Green’s Function for the Heat Equation I’m trying find the Green’s function for the Heat Equation which satisfies the condition
$$\Delta G( \bar{x}, t; \bar{x},^*t^* ) - \partial_t G = \delta(\bar{x} - \bar{x}^*) \delta(t-t^*),$$
where $\bar{x}$ represents n-tuples of spacial coordinates (i.e. $x,y,z,$ e.t.c.) and $\bar{x}^*$ is a point source. Now, it’s just a matter of solving this equation. My questions are the following: 
$\bullet$ In this case, what would the green’s function represent physically. On Wikipedia, it says that the Green’s Function is the response to a in-homogenous source term, but if that were true then the Laplace Equation could not have a Green’s Function. 

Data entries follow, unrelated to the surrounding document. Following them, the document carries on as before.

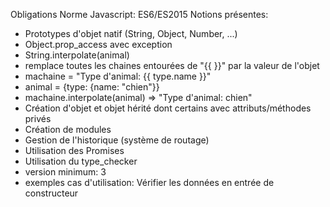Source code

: Obligations
 Norme Javascript: ES6/ES2015  Notions présentes:
- Prototypes d'objet natif (String, Object, Number, ...)
- Object.prop_access avec exception
- String.interpolate(animal)
- remplace toutes les chaines entourées de "{{ }}" par la valeur de l'objet
- machaine = "Type d'animal: {{ type.name }}"
- animal = {type: {name: "chien"}}
- machaine.interpolate(animal) => "Type d'animal: chien"
- Création d'objet et objet hérité dont certains avec attributs/méthodes privés
- Création de modules
- Gestion de l'historique (système de routage)
- Utilisation des Promises
- Utilisation du type_checker
- version minimum: 3
- exemples cas d'utilisation: Vérifier les données en entrée de constructeur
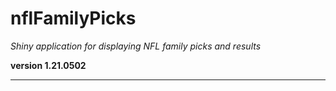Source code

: # nflFamilyPicks

*Shiny application for displaying NFL family picks and results*

**version 1.21.0502**

----------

$\bullet$ How would one solve the above equation by Fourier Transforms? Are Fourier Transforms generally the best way to find Green’s Functions? Also, why couldn’t you just assume $\bar{x} \neq \bar{x}^*$ and let the LHS be zero? In all the notes I’ve read on Google, no one has done this. 
 A: Consider the Cauchy problem for the heat equation:
\begin{align*}
\left\{ \begin{array}{r l}
\frac{\partial u}{\partial t} - \Delta u = 0 & \text{in} \, \, \mathbb{R}^{d} \times (0,\infty) \\
u(x,0) = u_{0} & \text{on} \, \, \mathbb{R}^{d} \end{array} \right.
\end{align*}
where $u_{0} : \mathbb{R}^{d} \to \mathbb{R}$ is a "nice" function.  (A convenient choice is $u_{0} \in \mathscr{S}(\mathbb{R}^{d})$.)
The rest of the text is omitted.